-- Exercise --
As the answer, set down the lines below from the one containing "차에서 내리니 이런 간판이 보인다." through the one containing "이곳에 있는 Attraction", exactly and inclusively, and no others.
----------
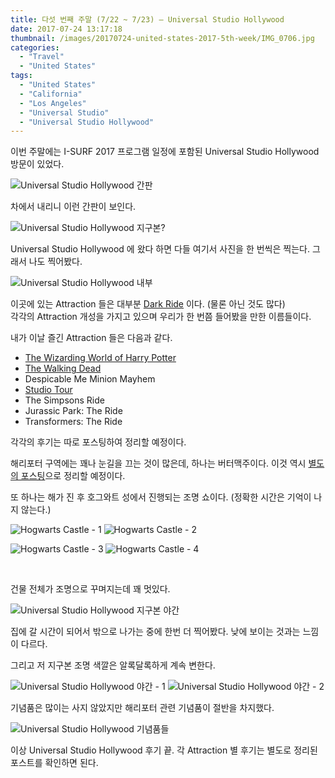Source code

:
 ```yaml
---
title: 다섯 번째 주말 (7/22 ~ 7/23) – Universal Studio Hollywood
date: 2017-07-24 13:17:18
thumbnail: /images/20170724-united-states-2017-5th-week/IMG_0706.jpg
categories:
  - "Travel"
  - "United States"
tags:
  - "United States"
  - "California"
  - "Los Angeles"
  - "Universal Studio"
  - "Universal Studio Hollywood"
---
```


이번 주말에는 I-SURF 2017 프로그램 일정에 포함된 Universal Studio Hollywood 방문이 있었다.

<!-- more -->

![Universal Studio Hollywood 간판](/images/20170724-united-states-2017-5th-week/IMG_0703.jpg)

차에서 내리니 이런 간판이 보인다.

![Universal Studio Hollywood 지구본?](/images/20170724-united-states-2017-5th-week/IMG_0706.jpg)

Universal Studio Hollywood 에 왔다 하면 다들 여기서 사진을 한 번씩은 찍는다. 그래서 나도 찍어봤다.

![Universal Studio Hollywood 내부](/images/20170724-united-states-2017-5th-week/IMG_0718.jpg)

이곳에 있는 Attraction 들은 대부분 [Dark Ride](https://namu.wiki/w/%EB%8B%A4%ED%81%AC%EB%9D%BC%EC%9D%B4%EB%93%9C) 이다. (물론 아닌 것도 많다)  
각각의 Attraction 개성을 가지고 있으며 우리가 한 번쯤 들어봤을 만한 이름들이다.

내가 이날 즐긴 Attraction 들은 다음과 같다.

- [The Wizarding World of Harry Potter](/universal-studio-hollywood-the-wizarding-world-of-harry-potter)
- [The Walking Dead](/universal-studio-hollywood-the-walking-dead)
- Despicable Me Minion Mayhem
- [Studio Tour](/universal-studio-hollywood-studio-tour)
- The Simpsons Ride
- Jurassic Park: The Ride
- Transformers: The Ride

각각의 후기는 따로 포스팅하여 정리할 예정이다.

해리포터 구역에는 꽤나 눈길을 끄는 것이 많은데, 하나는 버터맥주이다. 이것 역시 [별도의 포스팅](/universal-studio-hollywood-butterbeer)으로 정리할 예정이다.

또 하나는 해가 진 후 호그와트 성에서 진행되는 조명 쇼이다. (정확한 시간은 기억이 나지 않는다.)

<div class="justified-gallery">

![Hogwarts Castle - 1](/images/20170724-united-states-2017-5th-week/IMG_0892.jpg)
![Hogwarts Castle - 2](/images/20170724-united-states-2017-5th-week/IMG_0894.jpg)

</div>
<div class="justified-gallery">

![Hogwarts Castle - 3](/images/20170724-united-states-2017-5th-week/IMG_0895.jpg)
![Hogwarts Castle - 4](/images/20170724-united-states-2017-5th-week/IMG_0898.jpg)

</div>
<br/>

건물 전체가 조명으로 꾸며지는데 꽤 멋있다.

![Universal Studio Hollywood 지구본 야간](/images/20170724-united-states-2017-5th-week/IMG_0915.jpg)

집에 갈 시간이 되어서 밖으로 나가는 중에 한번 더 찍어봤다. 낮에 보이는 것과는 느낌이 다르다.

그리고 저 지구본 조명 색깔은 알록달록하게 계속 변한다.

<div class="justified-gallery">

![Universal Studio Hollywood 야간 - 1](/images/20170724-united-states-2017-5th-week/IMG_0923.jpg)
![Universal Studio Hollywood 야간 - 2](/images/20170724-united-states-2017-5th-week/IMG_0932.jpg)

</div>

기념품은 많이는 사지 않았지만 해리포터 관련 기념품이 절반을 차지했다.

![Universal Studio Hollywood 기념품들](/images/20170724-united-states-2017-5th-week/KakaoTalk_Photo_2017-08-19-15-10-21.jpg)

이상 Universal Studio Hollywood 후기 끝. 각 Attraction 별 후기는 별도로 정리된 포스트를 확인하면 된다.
----------
-- Answer box --
차에서 내리니 이런 간판이 보인다.

![Universal Studio Hollywood 지구본?](/images/20170724-united-states-2017-5th-week/IMG_0706.jpg)

Universal Studio Hollywood 에 왔다 하면 다들 여기서 사진을 한 번씩은 찍는다. 그래서 나도 찍어봤다.

![Universal Studio Hollywood 내부](/images/20170724-united-states-2017-5th-week/IMG_0718.jpg)

이곳에 있는 Attraction 들은 대부분 [Dark Ride](https://namu.wiki/w/%EB%8B%A4%ED%81%AC%EB%9D%BC%EC%9D%B4%EB%93%9C) 이다. (물론 아닌 것도 많다)  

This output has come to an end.